Make an exact copy of the records below, leaving every image out.

--

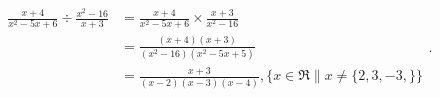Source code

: \begin{question}

  \begin{equation}
    \begin{split}
      \frac{x + 4}{x^2 - 5x + 6} \div \frac{x^2 - 16}{x + 3}
            &= \frac{x + 4}{x^2 - 5x + 6} \times \frac{x + 3}{x^2 - 16} \\
            &= \frac{(x + 4)(x + 3)}{(x^2 - 16)(x^2 - 5x + 5)} \\
            &= \boxed{\frac{x + 3}{(x - 2)(x - 3)(x - 4)}, \{ x \in \Re \| x \neq \{ 2, 3, -3,  \} \}}
    \end{split}
  .\end{equation}
\end{question}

--

• SOLUTION FOR THIS TASK:
Source code

: \begin{question}

  \begin{equation}
    \begin{split}
      \frac{x + 4}{x^2 - 5x + 6} \div \frac{x^2 - 16}{x + 3}
            &= \frac{x + 4}{x^2 - 5x + 6} \times \frac{x + 3}{x^2 - 16} \\
            &= \frac{(x + 4)(x + 3)}{(x^2 - 16)(x^2 - 5x + 5)} \\
            &= \boxed{\frac{x + 3}{(x - 2)(x - 3)(x - 4)}, \{ x \in \Re \| x \neq \{ 2, 3, -3,  \} \}}
    \end{split}
  .\end{equation}
\end{question}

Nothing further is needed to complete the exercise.